Poor Mr Holt sat hunched forward, rocking slightly, his hands on his lap. But Luca Pacioli was not so accepting. He stood on the desk staring at Mrs Holt defiantly or with at least as much defiance as a domestic duck can display.

“And look what it’s come to,” Mrs Holt said, bringing her introductory observations to a conclusion. “Sitting in his office with a tax inspector and a duck.” She glared at Luca Pacioli and added, “He loves that duck more than me.”
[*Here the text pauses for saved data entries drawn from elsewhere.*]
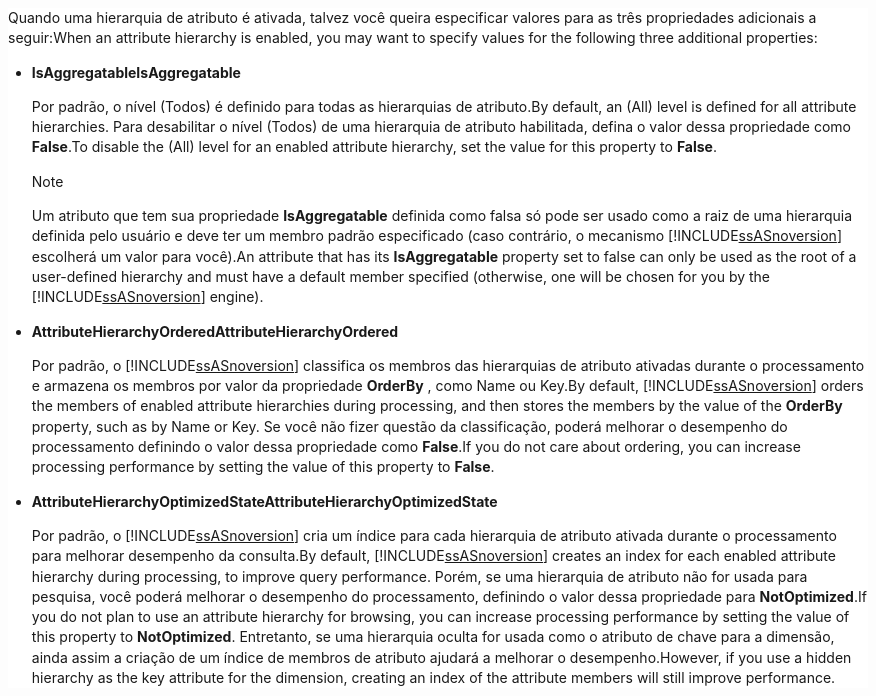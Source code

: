  <span data-ttu-id="206bb-117">Quando uma hierarquia de atributo é ativada, talvez você queira especificar valores para as três propriedades adicionais a seguir:</span><span class="sxs-lookup"><span data-stu-id="206bb-117">When an attribute hierarchy is enabled, you may want to specify values for the following three additional properties:</span></span>

-   <span data-ttu-id="206bb-118">**IsAggregatable**</span><span class="sxs-lookup"><span data-stu-id="206bb-118">**IsAggregatable**</span></span>

     <span data-ttu-id="206bb-119">Por padrão, o nível (Todos) é definido para todas as hierarquias de atributo.</span><span class="sxs-lookup"><span data-stu-id="206bb-119">By default, an (All) level is defined for all attribute hierarchies.</span></span> <span data-ttu-id="206bb-120">Para desabilitar o nível (Todos) de uma hierarquia de atributo habilitada, defina o valor dessa propriedade como **False**.</span><span class="sxs-lookup"><span data-stu-id="206bb-120">To disable the (All) level for an enabled attribute hierarchy, set the value for this property to **False**.</span></span>

    > [!NOTE]
    >  <span data-ttu-id="206bb-121">Um atributo que tem sua propriedade **IsAggregatable** definida como falsa só pode ser usado como a raiz de uma hierarquia definida pelo usuário e deve ter um membro padrão especificado (caso contrário, o mecanismo [!INCLUDE[ssASnoversion](../includes/ssasnoversion-md.md)] escolherá um valor para você).</span><span class="sxs-lookup"><span data-stu-id="206bb-121">An attribute that has its **IsAggregatable** property set to false can only be used as the root of a user-defined hierarchy and must have a default member specified (otherwise, one will be chosen for you by the [!INCLUDE[ssASnoversion](../includes/ssasnoversion-md.md)] engine).</span></span>

-   <span data-ttu-id="206bb-122">**AttributeHierarchyOrdered**</span><span class="sxs-lookup"><span data-stu-id="206bb-122">**AttributeHierarchyOrdered**</span></span>

     <span data-ttu-id="206bb-123">Por padrão, o [!INCLUDE[ssASnoversion](../includes/ssasnoversion-md.md)] classifica os membros das hierarquias de atributo ativadas durante o processamento e armazena os membros por valor da propriedade **OrderBy** , como Name ou Key.</span><span class="sxs-lookup"><span data-stu-id="206bb-123">By default, [!INCLUDE[ssASnoversion](../includes/ssasnoversion-md.md)] orders the members of enabled attribute hierarchies during processing, and then stores the members by the value of the **OrderBy** property, such as by Name or Key.</span></span> <span data-ttu-id="206bb-124">Se você não fizer questão da classificação, poderá melhorar o desempenho do processamento definindo o valor dessa propriedade como **False**.</span><span class="sxs-lookup"><span data-stu-id="206bb-124">If you do not care about ordering, you can increase processing performance by setting the value of this property to **False**.</span></span>

-   <span data-ttu-id="206bb-125">**AttributeHierarchyOptimizedState**</span><span class="sxs-lookup"><span data-stu-id="206bb-125">**AttributeHierarchyOptimizedState**</span></span>

     <span data-ttu-id="206bb-126">Por padrão, o [!INCLUDE[ssASnoversion](../includes/ssasnoversion-md.md)] cria um índice para cada hierarquia de atributo ativada durante o processamento para melhorar desempenho da consulta.</span><span class="sxs-lookup"><span data-stu-id="206bb-126">By default, [!INCLUDE[ssASnoversion](../includes/ssasnoversion-md.md)] creates an index for each enabled attribute hierarchy during processing, to improve query performance.</span></span> <span data-ttu-id="206bb-127">Porém, se uma hierarquia de atributo não for usada para pesquisa, você poderá melhorar o desempenho do processamento, definindo o valor dessa propriedade para **NotOptimized**.</span><span class="sxs-lookup"><span data-stu-id="206bb-127">If you do not plan to use an attribute hierarchy for browsing, you can increase processing performance by setting the value of this property to **NotOptimized**.</span></span> <span data-ttu-id="206bb-128">Entretanto, se uma hierarquia oculta for usada como o atributo de chave para a dimensão, ainda assim a criação de um índice de membros de atributo ajudará a melhorar o desempenho.</span><span class="sxs-lookup"><span data-stu-id="206bb-128">However, if you use a hidden hierarchy as the key attribute for the dimension, creating an index of the attribute members will still improve performance.</span></span>
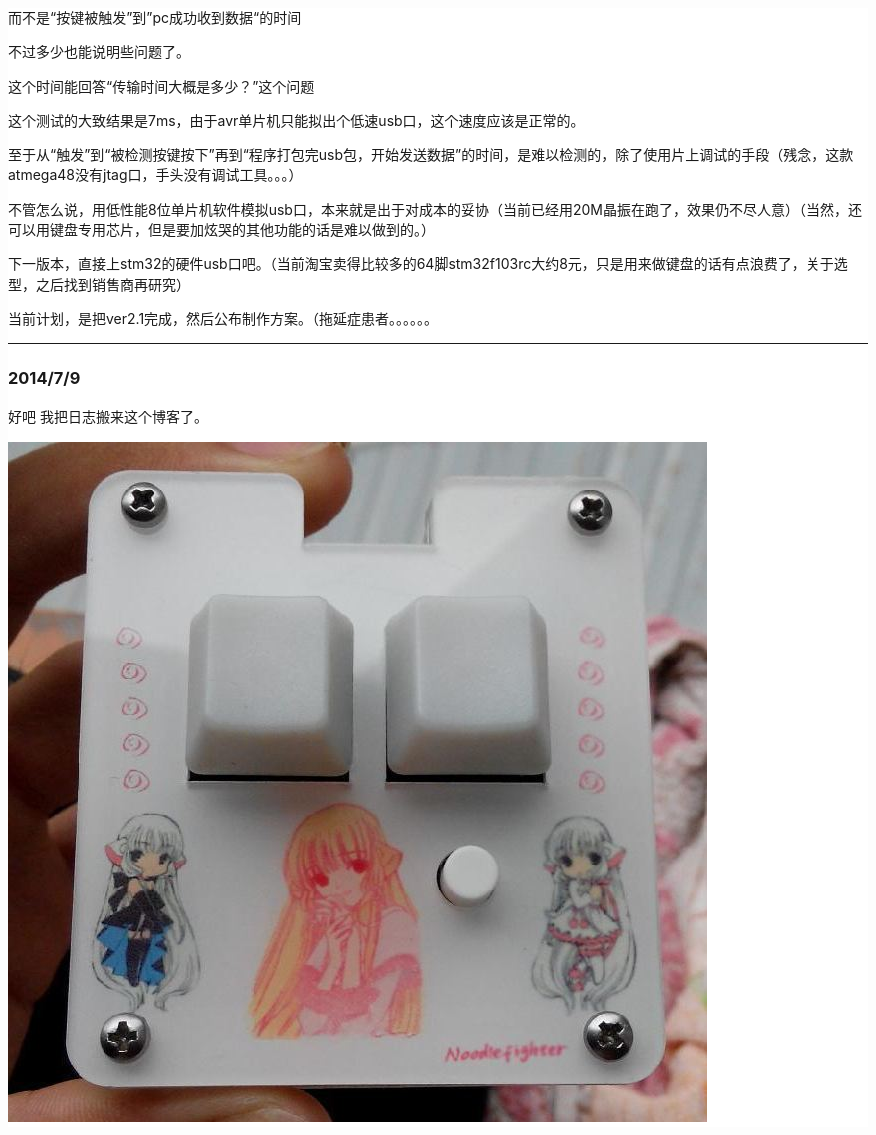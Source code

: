 而不是“按键被触发”到”pc成功收到数据“的时间

不过多少也能说明些问题了。

这个时间能回答“传输时间大概是多少？”这个问题

这个测试的大致结果是7ms，由于avr单片机只能拟出个低速usb口，这个速度应该是正常的。

至于从“触发”到“被检测按键按下”再到“程序打包完usb包，开始发送数据”的时间，是难以检测的，除了使用片上调试的手段（残念，这款atmega48没有jtag口，手头没有调试工具。。。）

不管怎么说，用低性能8位单片机软件模拟usb口，本来就是出于对成本的妥协（当前已经用20M晶振在跑了，效果仍不尽人意）（当然，还可以用键盘专用芯片，但是要加炫哭的其他功能的话是难以做到的。）

下一版本，直接上stm32的硬件usb口吧。（当前淘宝卖得比较多的64脚stm32f103rc大约8元，只是用来做键盘的话有点浪费了，关于选型，之后找到销售商再研究）

 

当前计划，是把ver2.1完成，然后公布制作方案。（拖延症患者。。。。。。 

---

### 2014/7/9

好吧 我把日志搬来这个博客了。

![140709_1](_assets/Noodlefighter_OSU_keyboard_v2_工作日志/140709_1.jpg)

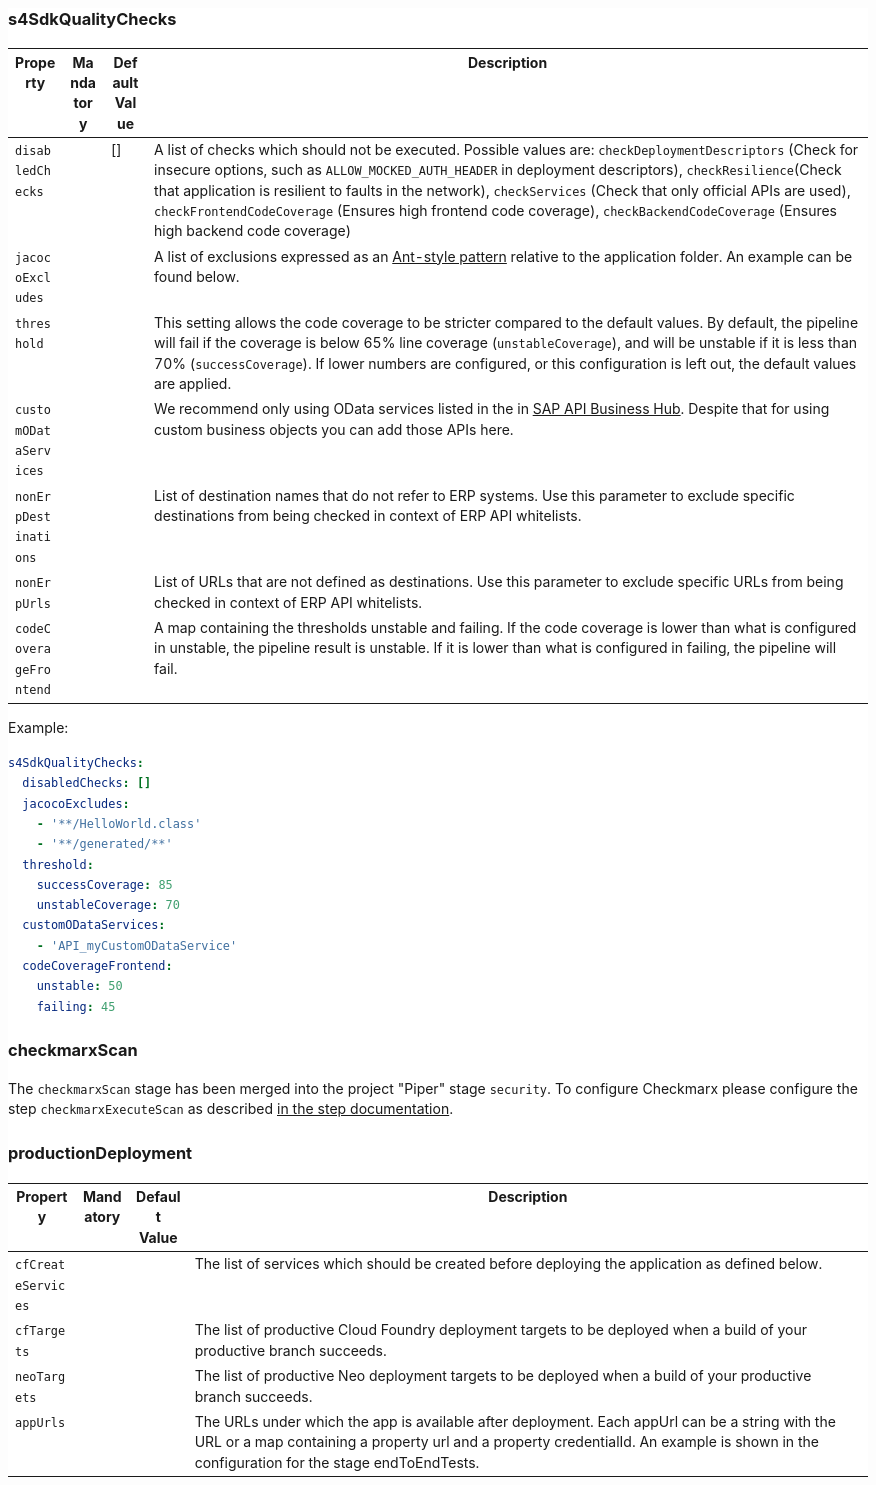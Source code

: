 ### s4SdkQualityChecks

| Property | Mandatory | Default Value | Description |
| --- | --- | --- | --- |
| `disabledChecks` | | [] | A list of checks which should not be executed. Possible values are: `checkDeploymentDescriptors` (Check for insecure options, such as `ALLOW_MOCKED_AUTH_HEADER` in deployment descriptors), `checkResilience`(Check that application is resilient to faults in the network), `checkServices` (Check that only official APIs are used), `checkFrontendCodeCoverage` (Ensures high frontend code coverage), `checkBackendCodeCoverage` (Ensures high backend code coverage) |
| `jacocoExcludes` | | | A list of exclusions expressed as an [Ant-style pattern](http://ant.apache.org/manual/dirtasks.html#patterns) relative to the application folder. An example can be found below.|
| `threshold` | | | This setting allows the code coverage to be stricter compared to the default values. By default, the pipeline will fail if the coverage is below 65% line coverage (`unstableCoverage`), and will be unstable if it is less than 70% (`successCoverage`). If lower numbers are configured, or this configuration is left out, the default values are applied. |
| `customODataServices` | | | We recommend only using OData services listed in the in [SAP API Business Hub](https://api.sap.com/). Despite that for using custom business objects you can add those APIs here. |
| `nonErpDestinations` | | | List of destination names that do not refer to ERP systems. Use this parameter to exclude specific destinations from being checked in context of ERP API whitelists. |
| `nonErpUrls` | | | List of URLs that are not defined as destinations. Use this parameter to exclude specific URLs from being checked in context of ERP API whitelists. |
| `codeCoverageFrontend` | | | A map containing the thresholds unstable and failing. If the code coverage is lower than what is configured in unstable, the pipeline result is unstable. If it is lower than what is configured in failing, the pipeline will fail. |

Example:

```yaml
s4SdkQualityChecks:
  disabledChecks: []
  jacocoExcludes:
    - '**/HelloWorld.class'
    - '**/generated/**'
  threshold:
    successCoverage: 85
    unstableCoverage: 70
  customODataServices:
    - 'API_myCustomODataService'
  codeCoverageFrontend:
    unstable: 50
    failing: 45
```

### checkmarxScan

The `checkmarxScan` stage has been merged into the project "Piper" stage `security`.
To configure Checkmarx please configure the step `checkmarxExecuteScan` as described [in the step documentation](https://sap.github.io/jenkins-library/steps/checkmarxExecuteScan/).

### productionDeployment

| Property | Mandatory | Default Value | Description |
| --- | --- | --- | --- |
|`cfCreateServices`| | | The list of services which should be created before deploying the application as defined below.  |
| `cfTargets` | | | The list of productive Cloud Foundry deployment targets to be deployed when a build of your productive branch succeeds. |
| `neoTargets`| | | The list of productive Neo deployment targets to be deployed when a build of your productive branch succeeds. |
| `appUrls` | | |  The URLs under which the app is available after deployment. Each appUrl can be a string with the URL or a map containing a property url and a property credentialId. An example is shown in the configuration for the stage endToEndTests. |
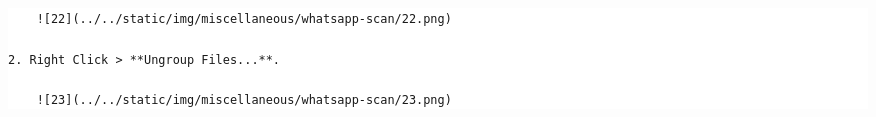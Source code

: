         ![22](../../static/img/miscellaneous/whatsapp-scan/22.png)

    2. Right Click > **Ungroup Files...**.

        ![23](../../static/img/miscellaneous/whatsapp-scan/23.png)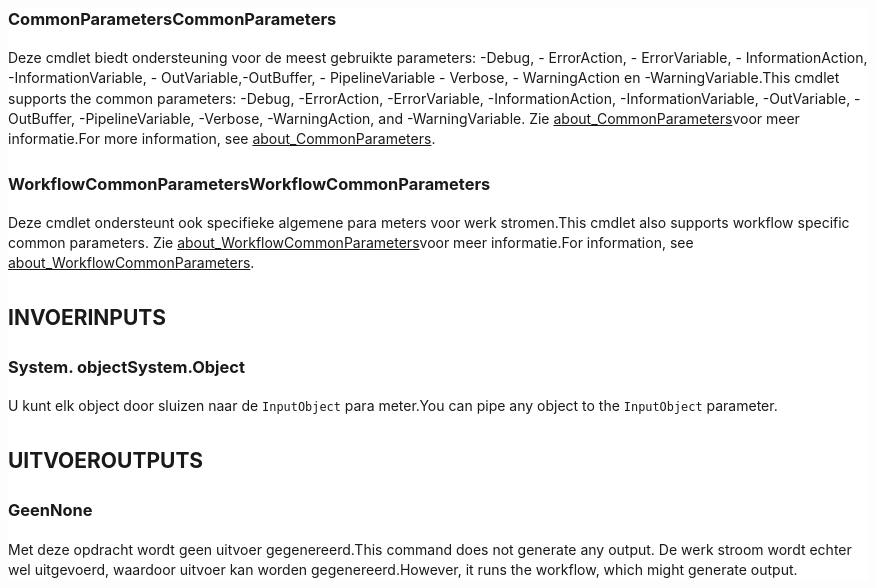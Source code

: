 ### <span data-ttu-id="5330c-155">CommonParameters</span><span class="sxs-lookup"><span data-stu-id="5330c-155">CommonParameters</span></span>

<span data-ttu-id="5330c-156">Deze cmdlet biedt ondersteuning voor de meest gebruikte parameters: -Debug, - ErrorAction, - ErrorVariable, - InformationAction, -InformationVariable, - OutVariable,-OutBuffer, - PipelineVariable - Verbose, - WarningAction en -WarningVariable.</span><span class="sxs-lookup"><span data-stu-id="5330c-156">This cmdlet supports the common parameters: -Debug, -ErrorAction, -ErrorVariable, -InformationAction, -InformationVariable, -OutVariable, -OutBuffer, -PipelineVariable, -Verbose, -WarningAction, and -WarningVariable.</span></span> <span data-ttu-id="5330c-157">Zie [about_CommonParameters](../Microsoft.PowerShell.Core/About/about_CommonParameters.md)voor meer informatie.</span><span class="sxs-lookup"><span data-stu-id="5330c-157">For more information, see [about_CommonParameters](../Microsoft.PowerShell.Core/About/about_CommonParameters.md).</span></span>

### <span data-ttu-id="5330c-158">WorkflowCommonParameters</span><span class="sxs-lookup"><span data-stu-id="5330c-158">WorkflowCommonParameters</span></span>

<span data-ttu-id="5330c-159">Deze cmdlet ondersteunt ook specifieke algemene para meters voor werk stromen.</span><span class="sxs-lookup"><span data-stu-id="5330c-159">This cmdlet also supports workflow specific common parameters.</span></span>
<span data-ttu-id="5330c-160">Zie [about_WorkflowCommonParameters](../PSWorkflow/About/about_WorkflowCommonParameters.md)voor meer informatie.</span><span class="sxs-lookup"><span data-stu-id="5330c-160">For information, see [about_WorkflowCommonParameters](../PSWorkflow/About/about_WorkflowCommonParameters.md).</span></span>

## <span data-ttu-id="5330c-161">INVOER</span><span class="sxs-lookup"><span data-stu-id="5330c-161">INPUTS</span></span>

### <span data-ttu-id="5330c-162">System. object</span><span class="sxs-lookup"><span data-stu-id="5330c-162">System.Object</span></span>

<span data-ttu-id="5330c-163">U kunt elk object door sluizen naar de `InputObject` para meter.</span><span class="sxs-lookup"><span data-stu-id="5330c-163">You can pipe any object to the `InputObject` parameter.</span></span>

## <span data-ttu-id="5330c-164">UITVOER</span><span class="sxs-lookup"><span data-stu-id="5330c-164">OUTPUTS</span></span>

### <span data-ttu-id="5330c-165">Geen</span><span class="sxs-lookup"><span data-stu-id="5330c-165">None</span></span>

<span data-ttu-id="5330c-166">Met deze opdracht wordt geen uitvoer gegenereerd.</span><span class="sxs-lookup"><span data-stu-id="5330c-166">This command does not generate any output.</span></span>
<span data-ttu-id="5330c-167">De werk stroom wordt echter wel uitgevoerd, waardoor uitvoer kan worden gegenereerd.</span><span class="sxs-lookup"><span data-stu-id="5330c-167">However, it runs the workflow, which might generate output.</span></span>

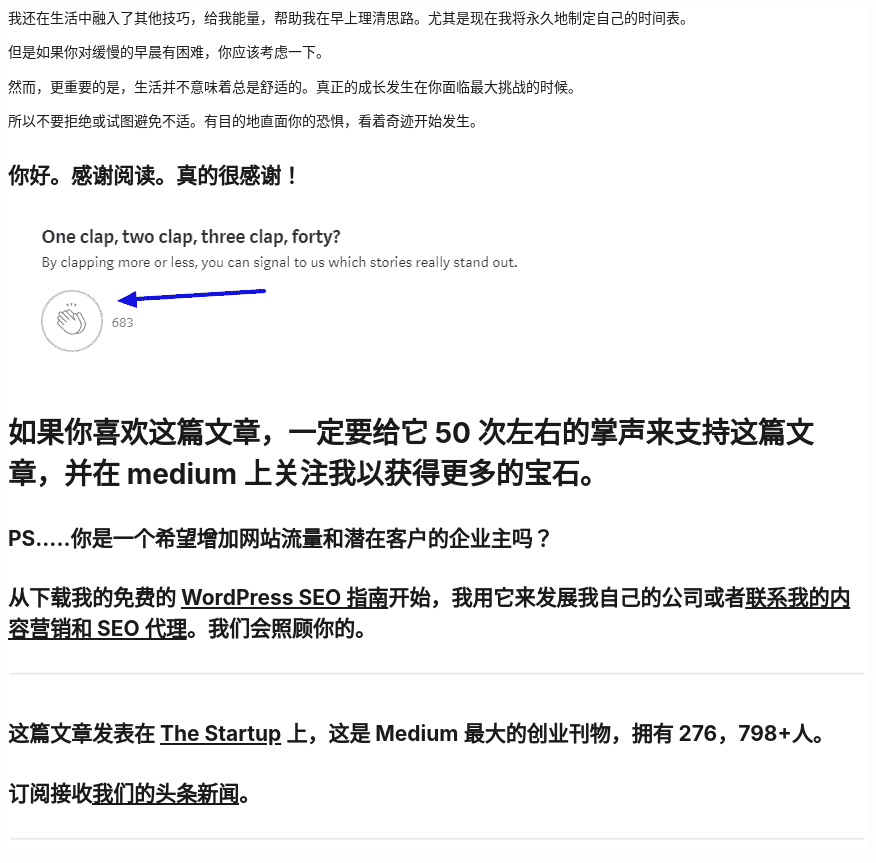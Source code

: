 我还在生活中融入了其他技巧，给我能量，帮助我在早上理清思路。尤其是现在我将永久地制定自己的时间表。

但是如果你对缓慢的早晨有困难，你应该考虑一下。

然而，更重要的是，生活并不意味着总是舒适的。真正的成长发生在你面临最大挑战的时候。

所以不要拒绝或试图避免不适。有目的地直面你的恐惧，看着奇迹开始发生。

## 你好。感谢阅读。真的很感谢！

![](img/b8624a35e92839a077b8cf050e3309c3.png)

# 如果你喜欢这篇文章，一定要给它 50 次左右的掌声来支持这篇文章，并在 medium 上关注我以获得更多的宝石。

## PS…..你是一个希望增加网站流量和潜在客户的企业主吗？

## 从下载我的免费的 [WordPress SEO 指南](https://doorbelldm.lpages.co/wordpress-seo-ebook/)开始，我用它来发展我自己的公司或者[联系我的内容营销和 SEO 代理](http://doorbelldm.com/contact/)。我们会照顾你的。

![](img/731acf26f5d44fdc58d99a6388fe935d.png)

## 这篇文章发表在 [The Startup](https://medium.com/swlh) 上，这是 Medium 最大的创业刊物，拥有 276，798+人。

## 订阅接收[我们的头条新闻](http://growthsupply.com/the-startup-newsletter/)。

![](img/731acf26f5d44fdc58d99a6388fe935d.png)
“I’m auditing one of Mr Holt’s clients,” I said. “A few questions have come up.” “Why would you want me here? I don’t have anything to do with it.”

I explained that I needed to ask her some questions about her consulting work. Mrs Holt looked at me blankly. “Consulting? Who?”

“Your company.” “What company?” “Pacioli Consulting.” “I’ve never …”

“Please,” Mr Holt cried. “Stop!”

He was leaning forward precariously now. He looked up at me with the eyes of a man for whom quiet desperation has long since succumbed to surrender.

“I have something to show you,” he said.

“Will it help me understand what’s happened here?”

“It will astonish you!” he said. “But I just need, um, a few minutes.”

“All right,” I said. “I don’t mind taking a short break. Although I have to ask you not to speak to your wife until I’ve finished my questioning.”

Mr Holt made no reply. But the expression on his face indicated that nothing would give him more pleasure at this point than refraining from speaking to his wife.

Mr Holt’s last trick

Mr Holt insisted that we wait outside his office. So I sat with Mrs Holt, Mrs Elias and Becky. No one ventured to speak. The phone didn’t ring while we waited and it occurred to me that I hadn’t heard it the whole time I’d been there. Nor, on reflection, had I seen anyone doing much work. I looked over at Becky who silently chewed gum while gazing at a poster of a Hemsworth above her desk.

Mr Holt emerged from his office. The pallor had abandoned his face, which showed colour for the first time that day.

“Luca Pacioli will now disappear and then reappear in a different place.” “Mr Holt,” I said. “Is this really necessary?”

“Yes!” he cried. His hands shook and his speech had quickened. He appeared to be in a sort of mania. “You’ll see what I’m capable of doing.” He glanced at his wife. “You’ll see the real and true Neville Holt!”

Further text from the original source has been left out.